TASK TO CARRY OUT:
Only the stretch below from the line holding "By default, a" through the line holding "If this directory" should be restated, word for word and with both ends included; pictures stay out.

DATA RECORDS:

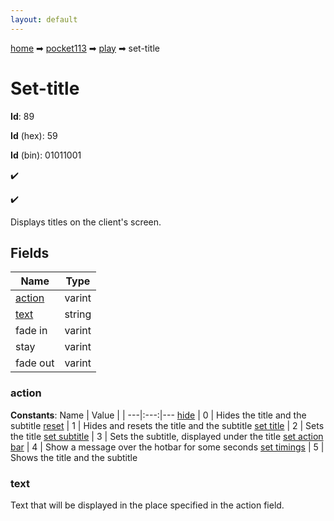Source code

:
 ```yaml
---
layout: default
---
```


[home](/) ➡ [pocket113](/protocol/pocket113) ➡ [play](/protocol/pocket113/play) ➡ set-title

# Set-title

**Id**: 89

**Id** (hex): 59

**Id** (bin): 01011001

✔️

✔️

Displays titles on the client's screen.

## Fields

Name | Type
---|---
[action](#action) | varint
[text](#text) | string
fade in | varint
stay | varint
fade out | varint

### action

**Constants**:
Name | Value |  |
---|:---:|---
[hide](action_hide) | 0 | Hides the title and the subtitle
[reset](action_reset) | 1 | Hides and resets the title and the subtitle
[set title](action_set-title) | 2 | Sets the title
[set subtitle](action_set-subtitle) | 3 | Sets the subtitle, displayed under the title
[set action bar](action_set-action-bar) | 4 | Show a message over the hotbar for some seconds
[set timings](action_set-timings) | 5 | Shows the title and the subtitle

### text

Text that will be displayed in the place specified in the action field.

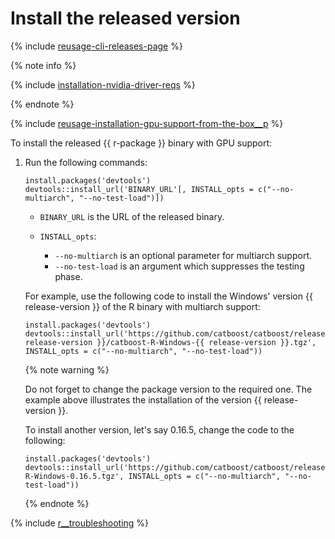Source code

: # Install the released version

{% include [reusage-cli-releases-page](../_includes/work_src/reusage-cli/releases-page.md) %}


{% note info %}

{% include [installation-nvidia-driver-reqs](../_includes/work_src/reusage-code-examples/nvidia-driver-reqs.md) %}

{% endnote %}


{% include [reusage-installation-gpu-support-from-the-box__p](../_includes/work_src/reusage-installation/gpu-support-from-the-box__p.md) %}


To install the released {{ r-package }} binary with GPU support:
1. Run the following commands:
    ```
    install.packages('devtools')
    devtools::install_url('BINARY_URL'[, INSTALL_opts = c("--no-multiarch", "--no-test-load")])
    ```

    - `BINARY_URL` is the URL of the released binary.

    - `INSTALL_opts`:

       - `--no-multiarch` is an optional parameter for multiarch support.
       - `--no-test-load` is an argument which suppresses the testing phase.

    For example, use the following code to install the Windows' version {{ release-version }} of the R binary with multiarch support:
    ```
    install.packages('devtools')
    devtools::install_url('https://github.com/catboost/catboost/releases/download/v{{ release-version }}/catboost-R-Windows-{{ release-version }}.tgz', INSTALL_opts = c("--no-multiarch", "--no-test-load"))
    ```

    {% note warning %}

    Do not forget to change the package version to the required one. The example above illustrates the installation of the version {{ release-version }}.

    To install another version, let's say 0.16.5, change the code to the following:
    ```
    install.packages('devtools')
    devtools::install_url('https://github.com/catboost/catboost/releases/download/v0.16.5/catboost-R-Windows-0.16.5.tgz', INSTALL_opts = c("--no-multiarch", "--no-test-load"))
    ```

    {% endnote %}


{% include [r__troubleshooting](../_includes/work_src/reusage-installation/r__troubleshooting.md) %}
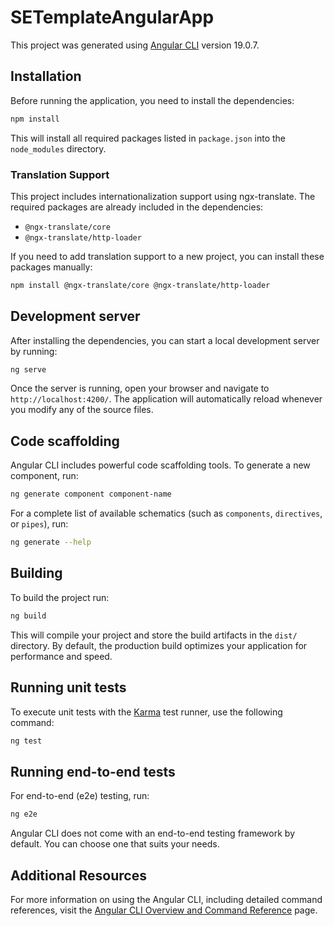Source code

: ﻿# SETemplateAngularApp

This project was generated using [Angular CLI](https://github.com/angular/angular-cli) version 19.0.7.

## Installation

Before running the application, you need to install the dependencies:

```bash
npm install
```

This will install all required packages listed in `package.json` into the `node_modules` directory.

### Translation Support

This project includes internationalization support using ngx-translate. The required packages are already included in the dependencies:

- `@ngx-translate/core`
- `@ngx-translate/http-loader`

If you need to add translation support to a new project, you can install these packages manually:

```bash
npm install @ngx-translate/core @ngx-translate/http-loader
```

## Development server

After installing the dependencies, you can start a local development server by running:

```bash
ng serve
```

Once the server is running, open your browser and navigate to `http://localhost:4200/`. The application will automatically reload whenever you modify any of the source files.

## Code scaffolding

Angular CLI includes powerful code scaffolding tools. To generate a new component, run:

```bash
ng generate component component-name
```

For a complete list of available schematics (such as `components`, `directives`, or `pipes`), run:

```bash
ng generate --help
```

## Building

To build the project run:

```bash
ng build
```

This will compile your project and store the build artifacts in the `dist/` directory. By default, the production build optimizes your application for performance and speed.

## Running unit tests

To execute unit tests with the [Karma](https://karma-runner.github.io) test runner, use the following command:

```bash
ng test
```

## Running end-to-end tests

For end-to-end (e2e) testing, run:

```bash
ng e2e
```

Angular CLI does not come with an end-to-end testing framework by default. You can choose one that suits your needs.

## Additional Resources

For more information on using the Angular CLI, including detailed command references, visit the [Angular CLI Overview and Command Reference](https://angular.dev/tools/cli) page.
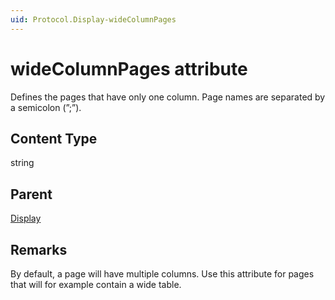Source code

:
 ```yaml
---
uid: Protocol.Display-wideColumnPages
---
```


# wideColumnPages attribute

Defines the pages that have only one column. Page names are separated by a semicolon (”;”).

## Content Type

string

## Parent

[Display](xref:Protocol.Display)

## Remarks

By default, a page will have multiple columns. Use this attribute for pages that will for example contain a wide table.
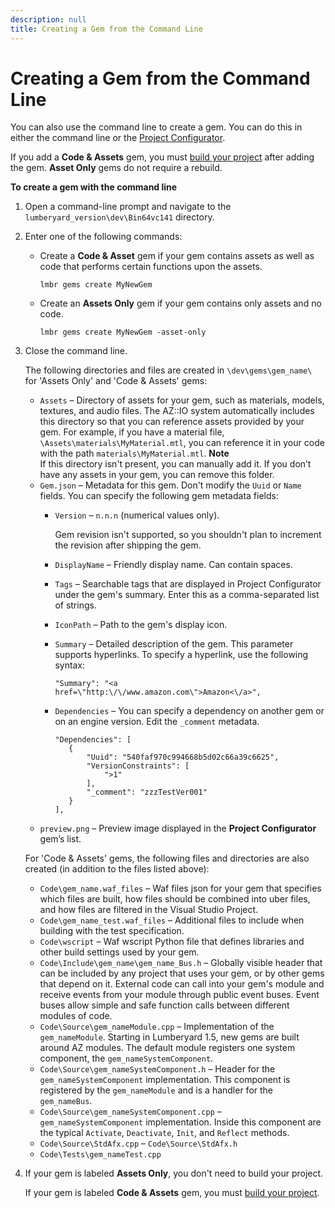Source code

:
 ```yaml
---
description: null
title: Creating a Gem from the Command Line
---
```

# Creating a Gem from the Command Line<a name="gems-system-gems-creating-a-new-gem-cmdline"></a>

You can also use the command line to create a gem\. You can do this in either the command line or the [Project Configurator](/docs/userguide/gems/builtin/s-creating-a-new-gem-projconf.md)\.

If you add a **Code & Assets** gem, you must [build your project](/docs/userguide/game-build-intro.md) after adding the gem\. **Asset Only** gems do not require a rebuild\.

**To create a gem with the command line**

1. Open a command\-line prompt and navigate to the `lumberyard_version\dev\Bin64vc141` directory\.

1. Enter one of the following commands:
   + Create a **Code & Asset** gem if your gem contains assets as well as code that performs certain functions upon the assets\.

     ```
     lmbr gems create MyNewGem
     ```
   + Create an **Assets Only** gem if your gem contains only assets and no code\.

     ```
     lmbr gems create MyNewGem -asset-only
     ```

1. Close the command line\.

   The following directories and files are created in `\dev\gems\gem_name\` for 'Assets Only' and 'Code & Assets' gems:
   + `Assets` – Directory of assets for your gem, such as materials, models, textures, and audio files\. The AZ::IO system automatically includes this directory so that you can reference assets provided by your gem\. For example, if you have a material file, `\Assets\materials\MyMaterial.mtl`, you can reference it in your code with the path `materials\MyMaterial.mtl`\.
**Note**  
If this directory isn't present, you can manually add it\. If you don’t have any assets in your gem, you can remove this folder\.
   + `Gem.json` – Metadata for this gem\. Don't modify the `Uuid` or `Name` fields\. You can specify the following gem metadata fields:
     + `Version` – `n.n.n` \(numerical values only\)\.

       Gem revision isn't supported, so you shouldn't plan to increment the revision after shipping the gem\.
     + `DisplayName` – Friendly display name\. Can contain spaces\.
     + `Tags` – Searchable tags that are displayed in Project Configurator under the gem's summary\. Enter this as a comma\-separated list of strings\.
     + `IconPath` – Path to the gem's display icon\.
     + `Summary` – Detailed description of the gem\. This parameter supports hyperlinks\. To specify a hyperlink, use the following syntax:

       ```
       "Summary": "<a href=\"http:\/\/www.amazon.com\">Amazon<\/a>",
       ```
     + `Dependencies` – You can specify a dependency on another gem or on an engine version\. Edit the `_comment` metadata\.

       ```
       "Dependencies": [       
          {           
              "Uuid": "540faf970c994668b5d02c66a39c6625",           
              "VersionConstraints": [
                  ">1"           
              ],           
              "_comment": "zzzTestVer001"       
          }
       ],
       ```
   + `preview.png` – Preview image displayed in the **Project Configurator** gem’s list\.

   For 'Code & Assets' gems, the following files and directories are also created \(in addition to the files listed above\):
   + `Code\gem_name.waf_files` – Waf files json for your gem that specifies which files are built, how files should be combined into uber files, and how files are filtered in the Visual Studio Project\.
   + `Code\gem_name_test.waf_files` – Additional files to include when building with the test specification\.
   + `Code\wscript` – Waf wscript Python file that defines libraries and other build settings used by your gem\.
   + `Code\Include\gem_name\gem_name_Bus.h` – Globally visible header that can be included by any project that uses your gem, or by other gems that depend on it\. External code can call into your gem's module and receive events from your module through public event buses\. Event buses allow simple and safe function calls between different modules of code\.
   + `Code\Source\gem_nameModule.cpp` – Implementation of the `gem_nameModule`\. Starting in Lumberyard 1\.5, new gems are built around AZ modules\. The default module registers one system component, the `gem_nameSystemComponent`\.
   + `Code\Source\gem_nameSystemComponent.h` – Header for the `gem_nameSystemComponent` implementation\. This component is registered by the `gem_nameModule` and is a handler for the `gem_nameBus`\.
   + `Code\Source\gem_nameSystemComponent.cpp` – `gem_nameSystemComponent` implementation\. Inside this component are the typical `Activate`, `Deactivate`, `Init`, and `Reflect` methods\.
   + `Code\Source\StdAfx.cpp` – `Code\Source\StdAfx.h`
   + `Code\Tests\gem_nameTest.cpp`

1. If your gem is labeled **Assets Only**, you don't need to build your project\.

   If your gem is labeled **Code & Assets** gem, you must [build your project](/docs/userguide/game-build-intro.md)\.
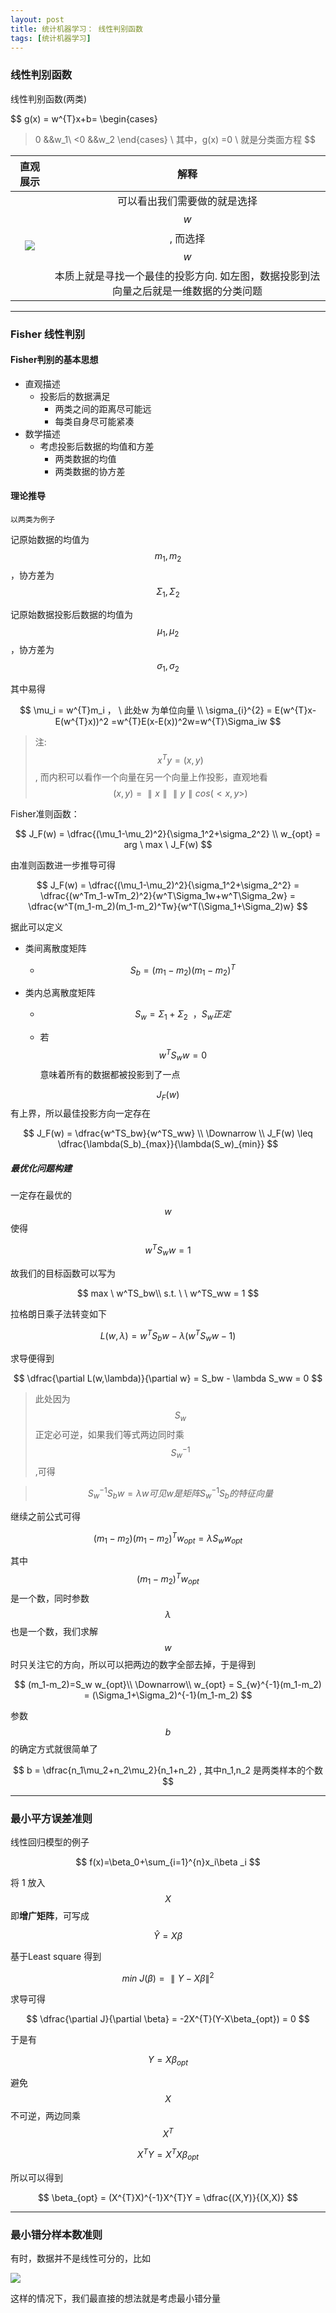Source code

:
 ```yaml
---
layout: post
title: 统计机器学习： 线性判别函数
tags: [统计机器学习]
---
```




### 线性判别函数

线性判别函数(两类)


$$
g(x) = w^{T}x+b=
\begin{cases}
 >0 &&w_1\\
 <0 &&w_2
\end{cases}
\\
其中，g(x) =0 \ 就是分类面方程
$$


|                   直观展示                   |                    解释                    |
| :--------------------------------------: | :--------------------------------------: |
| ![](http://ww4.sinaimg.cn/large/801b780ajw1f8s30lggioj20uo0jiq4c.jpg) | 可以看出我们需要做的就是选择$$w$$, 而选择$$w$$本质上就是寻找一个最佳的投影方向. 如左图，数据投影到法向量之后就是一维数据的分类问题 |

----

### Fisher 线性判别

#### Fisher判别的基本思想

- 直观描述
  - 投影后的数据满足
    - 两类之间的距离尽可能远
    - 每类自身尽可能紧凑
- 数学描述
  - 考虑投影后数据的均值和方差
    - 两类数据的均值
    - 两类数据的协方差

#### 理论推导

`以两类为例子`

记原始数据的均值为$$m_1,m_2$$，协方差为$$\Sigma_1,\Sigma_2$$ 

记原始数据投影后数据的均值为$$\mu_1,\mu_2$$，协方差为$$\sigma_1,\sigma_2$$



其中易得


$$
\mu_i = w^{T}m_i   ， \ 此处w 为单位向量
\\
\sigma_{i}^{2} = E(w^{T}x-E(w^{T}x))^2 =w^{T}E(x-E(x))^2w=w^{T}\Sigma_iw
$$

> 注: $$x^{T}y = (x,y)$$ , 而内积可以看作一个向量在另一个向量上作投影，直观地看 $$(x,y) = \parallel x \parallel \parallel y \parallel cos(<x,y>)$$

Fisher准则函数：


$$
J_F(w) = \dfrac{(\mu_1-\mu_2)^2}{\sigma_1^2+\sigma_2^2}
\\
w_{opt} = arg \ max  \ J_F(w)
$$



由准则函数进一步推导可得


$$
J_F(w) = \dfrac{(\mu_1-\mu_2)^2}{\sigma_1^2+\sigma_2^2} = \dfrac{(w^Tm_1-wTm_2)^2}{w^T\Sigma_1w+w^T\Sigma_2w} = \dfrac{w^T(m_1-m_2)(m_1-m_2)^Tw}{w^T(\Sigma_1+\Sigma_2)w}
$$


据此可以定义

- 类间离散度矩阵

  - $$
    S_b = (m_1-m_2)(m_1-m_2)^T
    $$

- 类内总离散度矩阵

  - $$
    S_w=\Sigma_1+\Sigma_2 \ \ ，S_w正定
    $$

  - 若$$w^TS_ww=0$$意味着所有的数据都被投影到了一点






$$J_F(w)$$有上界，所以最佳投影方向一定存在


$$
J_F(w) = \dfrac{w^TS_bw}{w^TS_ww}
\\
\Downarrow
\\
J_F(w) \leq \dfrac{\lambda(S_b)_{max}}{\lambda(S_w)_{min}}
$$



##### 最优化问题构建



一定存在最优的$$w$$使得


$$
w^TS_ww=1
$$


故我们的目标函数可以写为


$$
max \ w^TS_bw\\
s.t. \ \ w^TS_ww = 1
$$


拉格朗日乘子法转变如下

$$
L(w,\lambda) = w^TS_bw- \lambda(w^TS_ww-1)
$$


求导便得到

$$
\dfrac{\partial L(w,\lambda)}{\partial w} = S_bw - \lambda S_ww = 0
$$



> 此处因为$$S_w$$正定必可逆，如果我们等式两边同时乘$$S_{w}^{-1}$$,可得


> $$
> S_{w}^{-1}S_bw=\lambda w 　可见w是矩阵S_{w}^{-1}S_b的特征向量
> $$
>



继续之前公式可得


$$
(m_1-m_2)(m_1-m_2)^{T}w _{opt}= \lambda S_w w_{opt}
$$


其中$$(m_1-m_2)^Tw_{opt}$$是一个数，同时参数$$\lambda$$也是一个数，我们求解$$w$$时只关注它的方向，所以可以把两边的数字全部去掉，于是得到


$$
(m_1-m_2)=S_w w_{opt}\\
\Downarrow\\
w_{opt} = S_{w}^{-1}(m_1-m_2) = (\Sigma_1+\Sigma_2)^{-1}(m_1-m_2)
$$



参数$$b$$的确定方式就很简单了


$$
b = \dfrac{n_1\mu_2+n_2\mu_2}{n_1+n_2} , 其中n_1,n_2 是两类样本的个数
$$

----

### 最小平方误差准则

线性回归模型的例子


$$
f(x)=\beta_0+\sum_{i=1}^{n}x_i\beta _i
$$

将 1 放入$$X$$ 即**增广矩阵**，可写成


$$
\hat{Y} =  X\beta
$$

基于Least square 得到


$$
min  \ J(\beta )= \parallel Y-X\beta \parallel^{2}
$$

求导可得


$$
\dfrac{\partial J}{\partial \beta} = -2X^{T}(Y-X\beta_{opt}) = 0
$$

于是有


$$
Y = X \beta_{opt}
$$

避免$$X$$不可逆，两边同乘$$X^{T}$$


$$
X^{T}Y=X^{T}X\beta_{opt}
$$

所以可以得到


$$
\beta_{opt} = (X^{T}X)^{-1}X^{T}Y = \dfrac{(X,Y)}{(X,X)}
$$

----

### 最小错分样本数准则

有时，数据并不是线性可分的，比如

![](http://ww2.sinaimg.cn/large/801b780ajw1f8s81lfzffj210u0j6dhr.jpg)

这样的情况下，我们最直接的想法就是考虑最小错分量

ANSWER TO THIS EXERCISE:
By default, a page will have multiple columns. Use this attribute for pages that will for example contain a wide table.
Source code

:
 ```yaml
---
description: null
title: Creating a Gem from the Command Line
---
```

# Creating a Gem from the Command Line<a name="gems-system-gems-creating-a-new-gem-cmdline"></a>

You can also use the command line to create a gem\. You can do this in either the command line or the [Project Configurator](/docs/userguide/gems/builtin/s-creating-a-new-gem-projconf.md)\.

If you add a **Code & Assets** gem, you must [build your project](/docs/userguide/game-build-intro.md) after adding the gem\. **Asset Only** gems do not require a rebuild\.

**To create a gem with the command line**

1. Open a command\-line prompt and navigate to the `lumberyard_version\dev\Bin64vc141` directory\.

1. Enter one of the following commands:
   + Create a **Code & Asset** gem if your gem contains assets as well as code that performs certain functions upon the assets\.

     ```
     lmbr gems create MyNewGem
     ```
   + Create an **Assets Only** gem if your gem contains only assets and no code\.

     ```
     lmbr gems create MyNewGem -asset-only
     ```

1. Close the command line\.

   The following directories and files are created in `\dev\gems\gem_name\` for 'Assets Only' and 'Code & Assets' gems:
   + `Assets` – Directory of assets for your gem, such as materials, models, textures, and audio files\. The AZ::IO system automatically includes this directory so that you can reference assets provided by your gem\. For example, if you have a material file, `\Assets\materials\MyMaterial.mtl`, you can reference it in your code with the path `materials\MyMaterial.mtl`\.
**Note**  
If this directory isn't present, you can manually add it\. If you don’t have any assets in your gem, you can remove this folder\.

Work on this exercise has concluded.